It seems there are a couple of misunderstandings:

Background

I do not ask for for "linear regression" (fitting a line through points). Instead I want to do a non-linear regression with the function $f$ (fitting $f$ through points). In order to do a regression, one needs to perform a mathematical optimization - either with a numerical iterative method (e.g. Newton's method) or (if available) with an analytical closed form formula.

Most of the time, regression can be done by formulating a least-squares optimization cost function

$$ J(\Theta) = \sum_i \left( y_i - f(x_i | \Theta) \right)^2 $$ where \Theta is the collection of all optimization variables.

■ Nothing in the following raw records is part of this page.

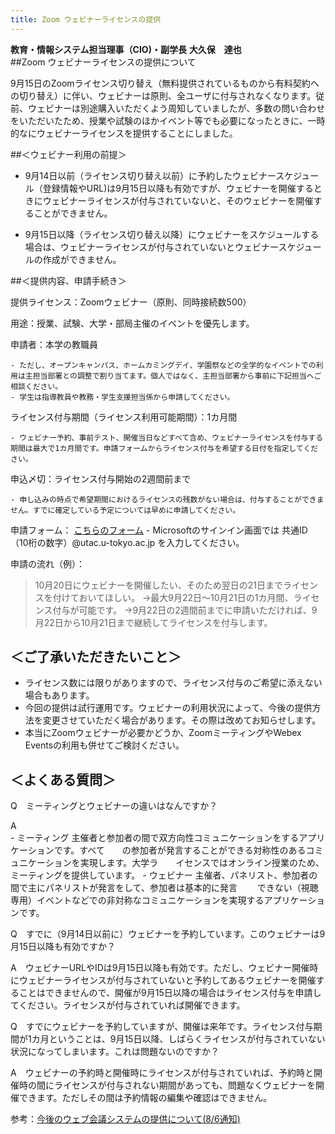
 ```yaml
---
title: Zoom ウェビナーライセンスの提供
---
```

**教育・情報システム担当理事（CIO)・副学長** 
**大久保　達也** 
　　　　　　　　　　　　　　　　　　　　　　　　　　　　　　　　　　　　　　　　　　　　　　　　　　　　　　　　　　　　　 
##Zoom ウェビナーライセンスの提供について 

9月15日のZoomライセンス切り替え（無料提供されているものから有料契約への切り替え）に伴い、ウェビナーは原則、全ユーザに付与されなくなります。従前、ウェビナーは別途購入いただくよう周知していましたが、多数の問い合わせをいただいたため、授業や試験のほかイベント等でも必要になったときに、一時的なにウェビナーライセンスを提供することにしました。 

##＜ウェビナー利用の前提＞ 

- 9月14日以前（ライセンス切り替え以前）に予約したウェビナースケジュール（登録情報やURL)は9月15日以降も有効ですが、ウェビナーを開催するときにウェビナーライセンスが付与されていないと、そのウェビナーを開催することができません。 

- 9月15日以降（ライセンス切り替え以降）にウェビナーをスケジュールする場合は、ウェビナーライセンスが付与されていないとウェビナースケジュールの作成ができません。 

 
##＜提供内容、申請手続き＞ 

提供ライセンス：Zoomウェビナー（原則、同時接続数500） 

用途：授業、試験、大学・部局主催のイベントを優先します。 

申請者：本学の教職員 

	- ただし、オープンキャンパス、ホームカミングデイ、学園祭などの全学的なイベントでの利用は主担当部署との調整で割り当てます。個人ではなく、主担当部署から事前に下記担当へご相談ください。 
	- 学生は指導教員や教務・学生支援担当係から申請してください。 

ライセンス付与期間（ライセンス利用可能期間）：1カ月間 

	- ウェビナー予約、事前テスト、開催当日などすべて含め、ウェビナーライセンスを付与する期間は最大で1カ月間です。申請フォームからライセンス付与を希望する日付を指定してください。 

申込〆切：ライセンス付与開始の2週間前まで 

	- 申し込みの時点で希望期間におけるライセンスの残数がない場合は、付与することができません。すでに確定している予定については早めに申請してください。 

申請フォーム： [こちらのフォーム](https://tinyurl.com/yxwvaz5g) 
	- Microsoftのサインイン画面では 共通ID（10桁の数字）@utac.u-tokyo.ac.jp を入力してください。 

申請の流れ（例）： 

> 10月20日にウェビナーを開催したい、そのため翌日の21日までライセンスを付けておいてほしい。 
> →最大9月22日～10月21日の1カ月間、ライセンス付与が可能です。 
> →9月22日の2週間前までに申請いただければ、9月22日から10月21日まで継続してライセンスを付与します。 

## ＜ご了承いただきたいこと＞ 

- ライセンス数には限りがありますので、ライセンス付与のご希望に添えない場合もあります。 
- 今回の提供は試行運用です。ウェビナーの利用状況によって、今後の提供方法を変更させていただく場合があります。その際は改めてお知らせします。 
- 本当にZoomウェビナーが必要かどうか、ZoomミーティングやWebex Eventsの利用も併せてご検討ください。 

## ＜よくある質問＞ 

Q　ミーティングとウェビナーの違いはなんですか？ 

A	
	- ミーティング  主催者と参加者の間で双方向性コミュニケーションをするアプリケーションです。すべて　　の参加者が発言することができる対称性のあるコミュニケーションを実現します。大学ラ　　イセンスではオンライン授業のため、ミーティングを提供しています。 
	- ウェビナー  主催者、パネリスト、参加者の間で主にパネリストが発言をして、参加者は基本的に発言 　　できない（視聴専用）イベントなどでの非対称なコミュニケーションを実現するアプリケーションです。 

Q　すでに（9月14日以前に）ウェビナーを予約しています。このウェビナーは9月15日以降も有効ですか？ 

A　ウェビナーURLやIDは9月15日以降も有効です。ただし、ウェビナー開催時にウェビナーライセンスが付与されていないと予約してあるウェビナーを開催することはできませんので、開催が9月15日以降の場合はライセンス付与を申請してください。ライセンスが付与されていれば開催できます。 

Q　すでにウェビナーを予約していますが、開催は来年です。ライセンス付与期間が1カ月ということは、9月15日以降、しばらくライセンスが付与されていない状況になってしまいます。これは問題ないのですか？ 

A　ウェビナーの予約時と開催時にライセンスが付与されていれば、予約時と開催時の間にライセンスが付与されない期間があっても、問題なくウェビナーを開催できます。ただしその間は予約情報の編集や確認はできません。 

参考：[今後のウェブ会議システムの提供について(8/6通知)](https://utelecon.github.io/notice/webmeetingaccount20200915) 
 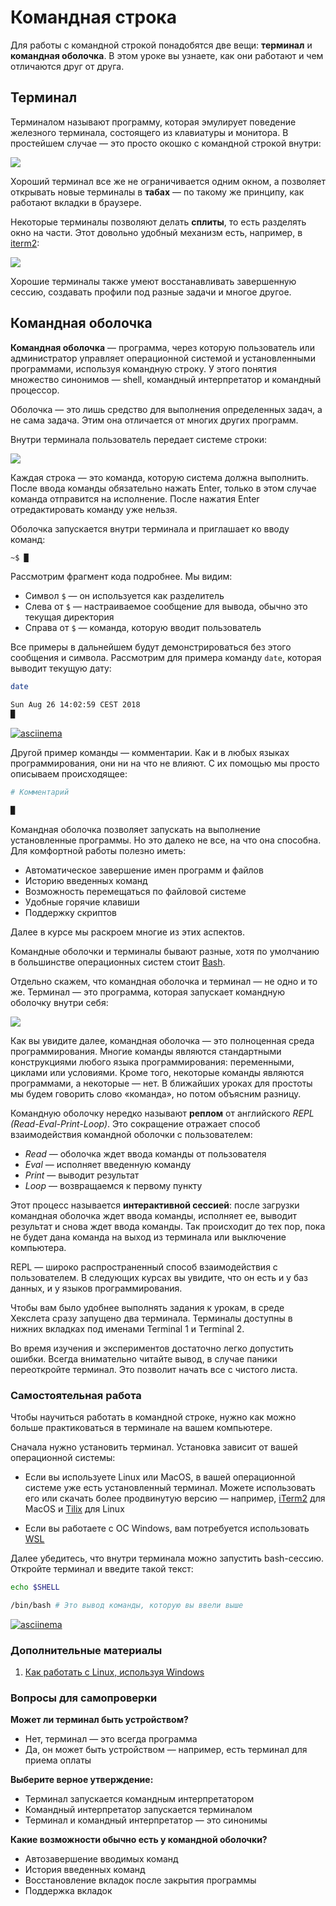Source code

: # Командная строка

Для работы с командной строкой понадобятся две вещи: **терминал** и **командная оболочка**. В этом уроке вы узнаете, как они работают и чем отличаются друг от друга.

## Терминал

Терминалом называют программу, которая эмулирует поведение железного терминала, состоящего из клавиатуры и монитора. В простейшем случае — это просто окошко с командной строкой внутри:

![](../images/cli/image_2_1.png)

Хороший терминал все же не ограничивается одним окном, а позволяет открывать новые терминалы в **табах** — по такому же принципу, как работают вкладки в браузере.

Некоторые терминалы позволяют делать **сплиты**, то есть разделять окно на части. Этот довольно удобный механизм есть, например, в [iterm2](https://iterm2.com):

![](../images/cli/image_2_2.png)

Хорошие терминалы также умеют восстанавливать завершенную сессию, создавать профили под разные задачи и многое другое.

## Командная оболочка

**Командная оболочка** — программа, через которую пользователь или администратор управляет операционной системой и установленными программами, используя командную строку. У этого понятия множество синонимов — shell, командный интерпретатор и командный процессор.

Оболочка — это лишь средство для выполнения определенных задач, а не сама задача. Этим она отличается от многих других программ.

Внутри терминала пользователь передает системе строки:

![](../images/cli/image_2_3.png)

Каждая строка — это команда, которую система должна выполнить. После ввода команды обязательно нажать <shortcut>Enter</shortcut>, только в этом случае команда отправится на исполнение. После нажатия <shortcut>Enter</shortcut> отредактировать команду уже нельзя.

Оболочка запускается внутри терминала и приглашает ко вводу команд:

```bash
~$ █
```

Рассмотрим фрагмент кода подробнее. Мы видим:

- Символ `$` — он используется как разделитель
- Слева от `$` — настраиваемое сообщение для вывода, обычно это текущая директория
- Справа от `$` — команда, которую вводит пользователь

Все примеры в дальнейшем будут демонстрироваться без этого сообщения и символа. Рассмотрим для примера команду `date`, которая выводит текущую дату:

```bash
date

Sun Aug 26 14:02:59 CEST 2018
█
```

[![asciinema](https://asciinema.org/a/X0rfaJunasjGlEVeG10Zkpwek.png)](https://asciinema.org/a/X0rfaJunasjGlEVeG10Zkpwek/iframe?preload=1&cols=120&rows=13)

Другой пример команды — комментарии. Как и в любых языках программирования, они ни на что не влияют. С их помощью мы просто описываем происходящее:

```bash
# Комментарий

█
```
Командная оболочка позволяет запускать на выполнение установленные программы. Но это далеко не все, на что она способна. Для комфортной работы полезно иметь:

- Автоматическое завершение имен программ и файлов
- Историю введенных команд
- Возможность перемещаться по файловой системе
- Удобные горячие клавиши
- Поддержку скриптов 

Далее в курсе мы раскроем многие из этих аспектов.

Командные оболочки и терминалы бывают разные, хотя по умолчанию в большинстве операционных систем стоит [Bash](https://ru.wikipedia.org/wiki/Bash).

Отдельно скажем, что командная оболочка и терминал — не одно и то же. Терминал — это программа, которая запускает командную оболочку внутри себя:

![](../images/cli/image_2_4.png)

Как вы увидите далее, командная оболочка — это полноценная среда программирования. Многие команды являются стандартными конструкциями любого языка программирования: переменными, циклами или условиями. Кроме того, некоторые команды являются программами, а некоторые — нет. В ближайших уроках для простоты мы будем говорить слово «команда», но потом объясним разницу.

Командную оболочку нередко называют **реплом** от английского *REPL (Read-Eval-Print-Loop)*. Это сокращение отражает способ взаимодействия командной оболочки с пользователем:

- *Read* — оболочка ждет ввода команды от пользователя
- *Eval* — исполняет введенную команду
- *Print* — выводит результат
- *Loop* — возвращаемся к первому пункту

Этот процесс называется **интерактивной сессией**: после загрузки командная оболочка ждет ввода команды, исполняет ее, выводит результат и снова ждет ввода команды. Так происходит до тех пор, пока не будет дана команда на выход из терминала или выключение компьютера.

REPL — широко распространенный способ взаимодействия с пользователем. В следующих курсах вы увидите, что он есть и у баз данных, и у языков программирования.

Чтобы вам было удобнее выполнять задания к урокам, в среде Хекслета сразу запущено два терминала. Терминалы доступны в нижних вкладках под именами Terminal 1 и Terminal 2.

Во время изучения и экспериментов достаточно легко допустить ошибки. Всегда внимательно читайте вывод, в случае паники переоткройте терминал. Это позволит начать все с чистого листа.

### Самостоятельная работа

Чтобы научиться работать в командной строке, нужно как можно больше практиковаться в терминале на вашем компьютере.

Сначала нужно установить терминал. Установка зависит от вашей операционной системы:

- Если вы используете Linux или MacOS, в вашей операционной системе уже есть установленный терминал. Можете использовать его или скачать более продвинутую версию — например, [iTerm2](https://iterm2.com) для MacOS и [Tilix](https://gnunn1.github.io/tilix-web/) для Linux

- Если вы работаете с ОС Windows, вам потребуется использовать [WSL](https://learn.microsoft.com/ru-ru/windows/wsl/install)

Далее убедитесь, что внутри терминала можно запустить bash-сессию. Откройте терминал и введите такой текст:

```bash
echo $SHELL

/bin/bash # Это вывод команды, которую вы ввели выше
```

[![asciinema](https://asciinema.org/a/Il9wwLbctBekEJ6UV8MccLMz7.png)](https://asciinema.org/a/Il9wwLbctBekEJ6UV8MccLMz7/iframe?preload=1&cols=120&rows=13)

### Дополнительные материалы

1. [Как работать с Linux, используя Windows](https://guides.hexlet.io/ru/ubuntu-linux-in-windows/?_gl=1*1wvvdxh*_ga*MTExOTQzMTcyNC4xNzAwNTc4NDA3*_ga_PM3R85EKHN*MTcwMTM0ODI2My44LjEuMTcwMTM1MDUzNy4wLjAuMA..*_ga_WWGZ6EVHEY*MTcwMTM0ODY5My4xMC4xLjE3MDEzNTA0NzcuNjAuMC4w)

### Вопросы для самопроверки

**Может ли терминал быть устройством?**

- Нет, терминал — это всегда программа
- Да, он может быть устройством — например, есть терминал для приема оплаты

**Выберите верное утверждение:**

- Терминал запускается командным интерпретатором
- Командный интерпретатор запускается терминалом
- Терминал и командный интерпретатор — это синонимы

**Какие возможности обычно есть у командной оболочки?**

- Автозавершение вводимых команд
- История введенных команд
- Восстановление вкладок после закрытия программы
- Поддержка вкладок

Here I only have $a$. The optimization solves the problem $$ \min_{\Theta} J(\Theta) $$

If this cost function is linear in the optimization variables, it can be solved with a closed form formula. If not, afaik, numerical iterative optimization is required. That is what I want to avoid due to the low speed.

For that I see two options of approximation:

1. reformulate the problem
2. reformulate $f$

reformulate the problem

Let's see an example for the first case and choose Logistic Regression, which has the original (not approximated) problem formulation

\begin{align} f(x) &= \frac{1}{1 + exp(-\Theta\cdot x)} \\ J(\Theta) &= \sum_i \left( y_i - f(x_i | \Theta) \right)^2 = \sum_i \left( y_i - \frac{1}{1 + exp(-\Theta\cdot x_i)} \right)^2\\ \min_{\Theta} & \Big( J(\Theta) \Big) \end{align}

This can only be solved using iterative optimization, but it can be solved in closed form after reformulating it to

\begin{align} log\left( \frac{1}{f(x)} - 1 \right) &= -\Theta\cdot x \\ J(\Theta) &= \sum_i \left( log\left( \frac{1}{y_i} - 1 \right) + \Theta\cdot _i \right)^2\\ \min_{\Theta} & \Big( J(\Theta) \Big) \end{align}

So in other words we have the linear equation system, where one of the rows of this system is

$$ log\left( \frac{1}{y_i} - 1 \right) = \Theta\cdot x_i $$

This system can be solved in closed form and which approximately solves the original problem. (I am not being super precise here, but I hope it is good enough.)

reformulate $f$

An obvious solution is to approximate $f$ using Taylor, but I am hoping for something better. One reason is that Taylor for multivariate functions is a real pain.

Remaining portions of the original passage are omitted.